While underlining that the state of the Indian economy is a “cause of extreme concern,” and commenting that a slower rate of growth has been the hallmark of the present government in the last eight years, the panel has in its conclusions talked about inflation and jobs being at unprecedented levels.

“Inflation has risen to unacceptable levels, and threatens to rise further. WPI inflation is at 14.55 per cent and CPI inflation is at 7.79 per cent. The government is actually fueling the rise of inflation by its wrong policies, especially through high taxes on petrol and diesel, high administered prices and high GST tax rates,” Chidambaram said while listing out the conclusions of his panel.

The panel has also listed amongst its shortlisted conclusions that the job situation has never been worse. “The Labour Force Participation Rate is at a historic low of 40.38 per cent and the unemployment rate stands at 7.83 per cent,” Chidambaram said.

The committee has reiterated the party’s charge that social services expenditure as a proportion of total expenditure has fallen to an average of five per cent in eight years from an average of nine per cent in the 10 years between 2004 and 2014.

While noting that the external situation has added to the pressures on the economy, the panel feels that the government appears clueless on the ways to deal with these developments. It has pointed out that USD 22 billion has flowed out of the country in the last seven months, the foreign exchange reserves have depleted by USD 36 billion and the exchange rate stands at Rs 77.48 to a dollar, the highest ever.

It has suggested that a comprehensive review would also be justified by the health and education outcomes as revealed by the Annual State of Education Report 2021 and the National Family Health Survey-5.

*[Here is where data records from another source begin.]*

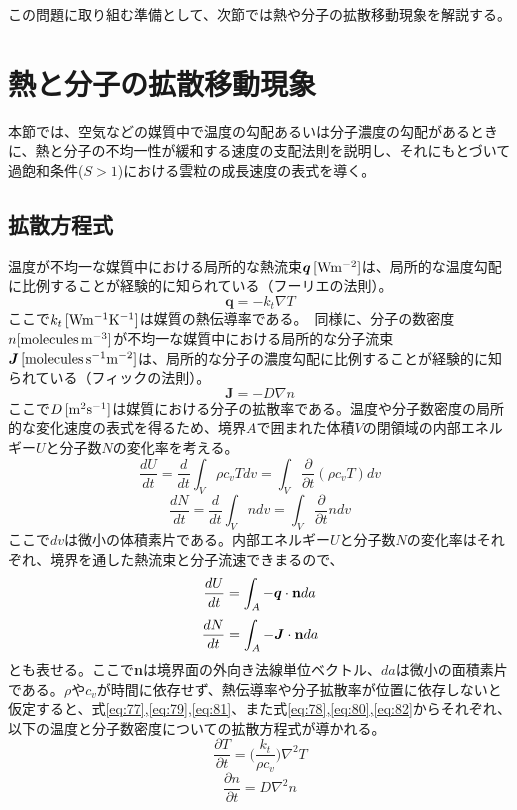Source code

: \documentclass{ltjsarticle}
\begin{document}
この問題に取り組む準備として、次節では熱や分子の拡散移動現象を解説する。

\section{熱と分子の拡散移動現象}
本節では、空気などの媒質中で温度の勾配あるいは分子濃度の勾配があるときに、熱と分子の不均一性が緩和する速度の支配法則を説明し、それにもとづいて過飽和条件($S>1$)における雲粒の成長速度の表式を導く。

\subsection{拡散方程式}
温度が不均一な媒質中における局所的な熱流束$\bm{q}\, \rm[Wm^{-2}]$は、局所的な温度勾配に比例することが経験的に知られている（フーリエの法則）。
\begin{equation}\label{eq:77}
\bm{q}=-k_{t}\nabla T
\end{equation}
ここで$k_{t} \, \rm[W m^{-1} K^{-1}]$は媒質の熱伝導率である。　同様に、分子の数密度$n\rm[molecules\, m^{-3}]$が不均一な媒質中における局所的な分子流束$\bm{J}\, \rm[molecules\, s^{-1}m^{-2}]$は、局所的な分子の濃度勾配に比例することが経験的に知られている（フィックの法則）。
\begin{equation}\label{eq:78}
\bm{J}=-D\nabla n
\end{equation}
ここで$D \, \rm[m^{2} s^{-1}]$は媒質における分子の拡散率である。温度や分子数密度の局所的な変化速度の表式を得るため、境界$A$で囲まれた体積$V$の閉領域の内部エネルギー$U$と分子数$N$の変化率を考える。
\begin{equation}\label{eq:79}
\frac{dU}{dt}=\frac{d}{dt} \int_{V} \rho c_{v}T dv = \int_{V} \frac {\partial}{\partial t} (\rho c_{v}T) dv
\end{equation}
\begin{equation}\label{eq:80}
\frac{dN}{dt}=\frac{d}{dt} \int_{V} n dv = \int_{V} \frac {\partial}{\partial t} n dv
\end{equation}
ここで$dv$は微小の体積素片である。内部エネルギー$U$と分子数$N$の変化率はそれぞれ、境界を通した熱流束と分子流速できまるので、
\begin{equation}\label{eq:81}
\frac{dU}{dt}=\int_{A} -\bm{q}\cdot {\bf n} da
\end{equation}
\begin{equation}\label{eq:82}
\frac{dN}{dt}=\int_{A} -\bm{J}\cdot {\bf n} da
\end{equation}
とも表せる。ここで{\bf n}は境界面の外向き法線単位ベクトル、$da$は微小の面積素片である。$\rho$や$c_{v}$が時間に依存せず、熱伝導率や分子拡散率が位置に依存しないと仮定すると、式\eqref{eq:77},\eqref{eq:79},\eqref{eq:81}、また式\eqref{eq:78},\eqref{eq:80},\eqref{eq:82}からそれぞれ、以下の温度と分子数密度についての拡散方程式が導かれる。
\begin{equation}\label{eq:83}
\frac{\partial T}{\partial t}= {\bigg (}\frac{k_{t}}{\rho c_{v}}{\bigg )}\nabla^{2}T
\end{equation}
\begin{equation}\label{eq:84}
\frac{\partial n}{\partial t}= D\nabla^{2}n
\end{equation}
\end{document}

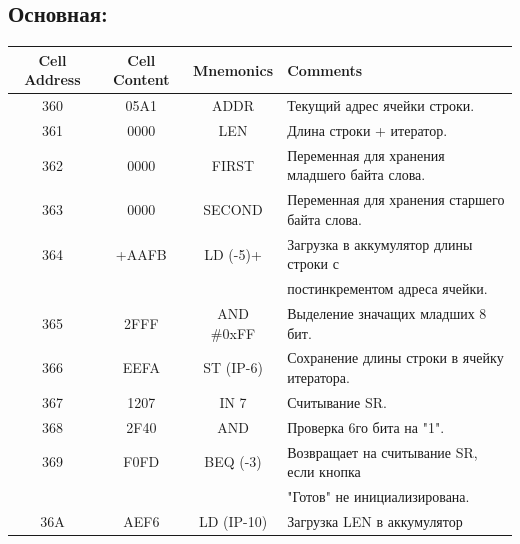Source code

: \subsection{Основная:}
\begin{center}
    \begin{tabular}{|c|c|c|l|}
        \hline
        \textbf{Cell Address} & \textbf{Cell Content} & \textbf{Mnemonics} & \textbf{Comments}                                   \\
        \hline
        360                   & 05A1                  & ADDR               & Текущий адрес ячейки строки.                        \\
        361                   & 0000                  & LEN                & Длина строки + итератор.                            \\
        362                   & 0000                  & FIRST              & Переменная для хранения младшего байта слова.       \\
        363                   & 0000                  & SECOND             & Переменная для хранения старшего байта слова.       \\
        \hline
        364                   & +AAFB                 & LD (-5)+           & Загрузка в аккумулятор длины строки с               \\
        &                       &                    & постинкрементом адреса ячейки.                      \\
        365                   & 2FFF                  & AND \#0xFF         & Выделение значащих младших 8 бит.                   \\
        366                   & EEFA                  & ST (IP-6)          & Сохранение длины строки в ячейку итератора.         \\
        367                   & 1207                  & IN 7               & Считывание SR.                                      \\
        368                   & 2F40                  & AND #0x40          & Проверка 6го бита на "1".                           \\
        369                   & F0FD                  & BEQ (-3)           & Возвращает на считывание SR, если кнопка            \\
        &                       &                    & "Готов" не инициализирована.                        \\
        36A                   & AEF6                  & LD (IP-10)         & Загрузка LEN в аккумулятор                          \\

\end{tabular}
\end{center}
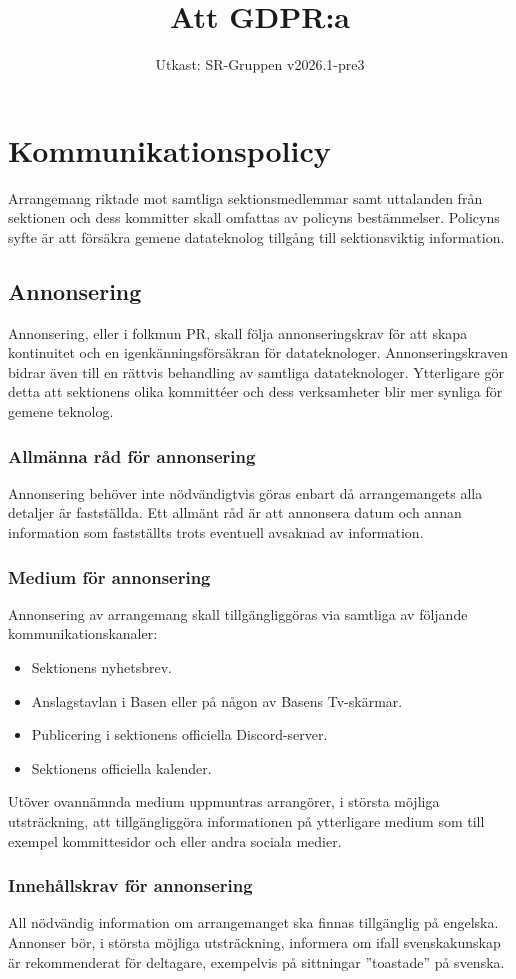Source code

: \documentclass[a4paper]{dtek}
\title{Att GDPR:a}
\date{Utkast: SR-Gruppen v2026.1-pre3}
\begin{document}
\section{Kommunikationspolicy}
Arrangemang riktade mot samtliga sektionsmedlemmar samt uttalanden från sektionen och dess kommitter skall omfattas av policyns bestämmelser. Policyns syfte är att försäkra gemene datateknolog tillgång till sektionsviktig information.

\subsection{Annonsering}
Annonsering, eller i folkmun PR, skall följa annonseringskrav för att skapa kontinuitet
och en igenkänningsförsäkran för datateknologer. Annonseringskraven bidrar även till en
rättvis behandling av samtliga datateknologer. Ytterligare gör detta att sektionens olika
kommittéer och dess verksamheter blir mer synliga för gemene teknolog.

\subsubsection{Allmänna råd för annonsering}
Annonsering behöver inte nödvändigtvis göras enbart då arrangemangets alla detaljer är
fastställda. Ett allmänt råd är att annonsera datum och annan information som fastställts
trots eventuell avsaknad av information.

\subsubsection{Medium för annonsering}
Annonsering av arrangemang skall tillgängliggöras via samtliga av följande kommunikationskanaler:
\begin{itemize}
    \item Sektionens nyhetsbrev.
    \item Anslagstavlan i Basen eller på någon av Basens Tv-skärmar.
    \item Publicering i sektionens officiella Discord-server.
    \item Sektionens officiella kalender.
\end{itemize}
Utöver ovannämnda medium uppmuntras arrangörer, i största möjliga utsträckning, att
tillgängliggöra informationen på ytterligare medium som till exempel kommittesidor och
 eller andra sociala medier.

\subsubsection{Innehållskrav för annonsering}
All nödvändig information om arrangemanget ska finnas tillgänglig på engelska. Annonser
bör, i största möjliga utsträckning, informera om ifall svenskakunskap är rekommenderat
för deltagare, exempelvis på sittningar ”toastade” på svenska.
\end{document}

Claiming that even finance ministers of BJP-ruled states have expressed dismay at the complete breakdown of trust between the Centre and the states, Chidambaram said it was emphasised in the panel meetings that the time is ripe for a comprehensive review of Centre-States fiscal relations. “The consequences of the poorly-drafted and unfairly-implemented GST laws brought in by the Modi government in 2017 are there for everyone to see. The States’ fiscal position is fragile as never before and needs urgent remedial measures,” Chidambaram said.

In response to a question, he said that the states’ GST dues should be paid to them immediately and the time period for payment of compensation to the states should be extended by at least three years.